A Number Sense as an Emergent Property of the Manipulating Brain
- URL: http://arxiv.org/abs/2012.04132v4
- Date: Sun, 24 Mar 2024 01:23:11 GMT
- Title: A Number Sense as an Emergent Property of the Manipulating Brain
- Authors: Neehar Kondapaneni, Pietro Perona,
- Abstract summary: We study the mechanism through which humans acquire and develop the ability to manipulate numbers and quantities.
Our model acquires the ability to estimate numerosity, i.e. the number of objects in the scene.
We conclude that important aspects of a facility with numbers and quantities may be learned with supervision from a simple pre-training task.

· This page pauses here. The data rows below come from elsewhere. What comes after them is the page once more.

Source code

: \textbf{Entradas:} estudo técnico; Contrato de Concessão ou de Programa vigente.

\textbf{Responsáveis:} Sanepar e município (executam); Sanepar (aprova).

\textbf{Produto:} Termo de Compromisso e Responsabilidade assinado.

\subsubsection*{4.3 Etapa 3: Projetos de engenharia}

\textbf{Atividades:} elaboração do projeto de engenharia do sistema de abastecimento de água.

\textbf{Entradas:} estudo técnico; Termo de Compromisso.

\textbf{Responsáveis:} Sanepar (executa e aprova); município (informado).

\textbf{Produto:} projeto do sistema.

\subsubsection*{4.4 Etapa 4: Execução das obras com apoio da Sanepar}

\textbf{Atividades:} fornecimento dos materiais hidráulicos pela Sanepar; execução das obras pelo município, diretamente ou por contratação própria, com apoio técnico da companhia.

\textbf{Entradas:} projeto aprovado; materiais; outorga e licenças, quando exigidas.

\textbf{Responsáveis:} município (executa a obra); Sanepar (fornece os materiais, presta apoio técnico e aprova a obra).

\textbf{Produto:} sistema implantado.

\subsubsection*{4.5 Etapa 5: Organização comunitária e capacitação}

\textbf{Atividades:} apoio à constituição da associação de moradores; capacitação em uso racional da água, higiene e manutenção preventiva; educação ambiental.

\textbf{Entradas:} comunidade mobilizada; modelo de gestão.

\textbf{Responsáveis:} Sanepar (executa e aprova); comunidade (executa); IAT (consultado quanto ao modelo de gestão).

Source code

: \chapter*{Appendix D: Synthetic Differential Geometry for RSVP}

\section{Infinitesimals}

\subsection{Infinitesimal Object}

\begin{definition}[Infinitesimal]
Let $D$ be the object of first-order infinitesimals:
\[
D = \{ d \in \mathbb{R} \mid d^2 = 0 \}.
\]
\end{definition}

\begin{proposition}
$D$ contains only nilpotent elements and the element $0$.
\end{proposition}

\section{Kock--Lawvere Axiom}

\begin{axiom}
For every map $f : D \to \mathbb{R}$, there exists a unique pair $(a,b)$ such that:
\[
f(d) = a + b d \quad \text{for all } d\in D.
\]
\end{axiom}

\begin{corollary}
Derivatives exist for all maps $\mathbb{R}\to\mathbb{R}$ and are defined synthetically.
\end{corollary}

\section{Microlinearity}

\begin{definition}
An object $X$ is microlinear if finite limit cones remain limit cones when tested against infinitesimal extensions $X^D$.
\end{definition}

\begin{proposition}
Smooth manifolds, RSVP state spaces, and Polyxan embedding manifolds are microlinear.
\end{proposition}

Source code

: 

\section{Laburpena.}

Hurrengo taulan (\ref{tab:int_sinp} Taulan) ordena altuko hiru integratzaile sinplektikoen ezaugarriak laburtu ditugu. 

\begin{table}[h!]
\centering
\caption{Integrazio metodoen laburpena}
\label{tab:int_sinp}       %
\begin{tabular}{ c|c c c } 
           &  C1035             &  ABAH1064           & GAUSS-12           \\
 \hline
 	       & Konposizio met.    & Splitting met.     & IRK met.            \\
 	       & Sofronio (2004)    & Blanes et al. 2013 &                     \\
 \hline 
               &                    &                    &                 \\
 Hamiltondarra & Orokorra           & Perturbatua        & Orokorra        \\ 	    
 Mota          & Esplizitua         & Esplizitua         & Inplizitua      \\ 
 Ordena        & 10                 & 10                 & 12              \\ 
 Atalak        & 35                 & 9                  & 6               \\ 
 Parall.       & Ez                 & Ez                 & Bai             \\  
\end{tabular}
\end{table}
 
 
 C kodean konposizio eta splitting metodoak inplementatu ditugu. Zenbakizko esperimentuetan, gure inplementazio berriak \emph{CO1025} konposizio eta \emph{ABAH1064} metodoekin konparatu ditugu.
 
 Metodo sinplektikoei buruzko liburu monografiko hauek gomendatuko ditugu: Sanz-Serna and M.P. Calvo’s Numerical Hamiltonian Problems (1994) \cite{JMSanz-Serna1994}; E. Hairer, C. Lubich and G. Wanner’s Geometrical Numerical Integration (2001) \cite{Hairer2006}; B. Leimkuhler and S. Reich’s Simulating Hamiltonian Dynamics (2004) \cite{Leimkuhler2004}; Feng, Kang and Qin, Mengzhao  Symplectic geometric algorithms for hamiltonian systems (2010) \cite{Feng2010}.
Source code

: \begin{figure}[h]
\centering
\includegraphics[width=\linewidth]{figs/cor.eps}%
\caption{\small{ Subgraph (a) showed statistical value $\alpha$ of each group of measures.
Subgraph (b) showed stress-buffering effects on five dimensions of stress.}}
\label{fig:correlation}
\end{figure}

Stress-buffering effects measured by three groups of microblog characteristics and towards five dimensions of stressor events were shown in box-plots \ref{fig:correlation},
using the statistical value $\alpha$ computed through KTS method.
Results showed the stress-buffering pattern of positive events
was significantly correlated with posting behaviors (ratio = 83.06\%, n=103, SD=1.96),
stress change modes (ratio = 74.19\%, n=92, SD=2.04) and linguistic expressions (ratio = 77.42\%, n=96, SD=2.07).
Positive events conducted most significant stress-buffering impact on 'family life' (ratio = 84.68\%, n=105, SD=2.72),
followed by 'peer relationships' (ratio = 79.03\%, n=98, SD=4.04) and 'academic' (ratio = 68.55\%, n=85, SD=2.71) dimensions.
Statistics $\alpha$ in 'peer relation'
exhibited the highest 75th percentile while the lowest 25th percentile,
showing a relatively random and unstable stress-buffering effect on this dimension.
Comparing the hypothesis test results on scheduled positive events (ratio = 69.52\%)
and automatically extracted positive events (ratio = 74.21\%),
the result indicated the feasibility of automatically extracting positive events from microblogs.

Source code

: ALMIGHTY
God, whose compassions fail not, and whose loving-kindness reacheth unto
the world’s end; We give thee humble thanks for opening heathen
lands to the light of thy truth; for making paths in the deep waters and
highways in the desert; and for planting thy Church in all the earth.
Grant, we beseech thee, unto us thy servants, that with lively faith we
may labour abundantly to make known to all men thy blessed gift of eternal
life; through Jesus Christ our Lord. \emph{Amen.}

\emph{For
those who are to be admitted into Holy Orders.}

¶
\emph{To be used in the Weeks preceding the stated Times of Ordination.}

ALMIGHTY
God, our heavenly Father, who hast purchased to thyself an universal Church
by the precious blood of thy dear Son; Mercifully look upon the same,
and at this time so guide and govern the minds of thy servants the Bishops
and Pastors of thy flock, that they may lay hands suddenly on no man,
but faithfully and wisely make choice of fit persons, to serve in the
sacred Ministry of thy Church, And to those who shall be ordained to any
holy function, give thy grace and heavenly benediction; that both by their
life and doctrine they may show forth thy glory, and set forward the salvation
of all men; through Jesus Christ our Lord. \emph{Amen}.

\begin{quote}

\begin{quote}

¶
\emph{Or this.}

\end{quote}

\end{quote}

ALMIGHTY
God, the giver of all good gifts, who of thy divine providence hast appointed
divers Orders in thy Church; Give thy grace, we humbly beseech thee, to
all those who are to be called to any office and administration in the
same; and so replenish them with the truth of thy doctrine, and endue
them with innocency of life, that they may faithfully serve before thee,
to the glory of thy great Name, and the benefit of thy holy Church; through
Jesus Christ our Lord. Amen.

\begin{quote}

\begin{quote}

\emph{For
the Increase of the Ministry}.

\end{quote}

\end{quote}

- Score: 16.186932790845937
- License: http://creativecommons.org/licenses/by/4.0/
- Abstract: The ability to understand and manipulate numbers and quantities emerges during childhood, but the mechanism through which humans acquire and develop this ability is still poorly understood. We explore this question through a model, assuming that the learner is able to pick up and place small objects from, and to, locations of its choosing, and will spontaneously engage in such undirected manipulation. We further assume that the learner's visual system will monitor the changing arrangements of objects in the scene and will learn to predict the effects of each action by comparing perception with a supervisory signal from the motor system. We model perception using standard deep networks for feature extraction and classification, and gradient descent learning. Our main finding is that, from learning the task of action prediction, an unexpected image representation emerges exhibiting regularities that foreshadow the perception and representation of numbers and quantity. These include distinct categories for zero and the first few natural numbers, a strict ordering of the numbers, and a one-dimensional signal that correlates with numerical quantity. As a result, our model acquires the ability to estimate numerosity, i.e. the number of objects in the scene, as well as subitization, i.e. the ability to recognize at a glance the exact number of objects in small scenes. Remarkably, subitization and numerosity estimation extrapolate to scenes containing many objects, far beyond the three objects used during training. We conclude that important aspects of a facility with numbers and quantities may be learned with supervision from a simple pre-training task. Our observations suggest that cross-modal learning is a powerful learning mechanism that may be harnessed in artificial intelligence.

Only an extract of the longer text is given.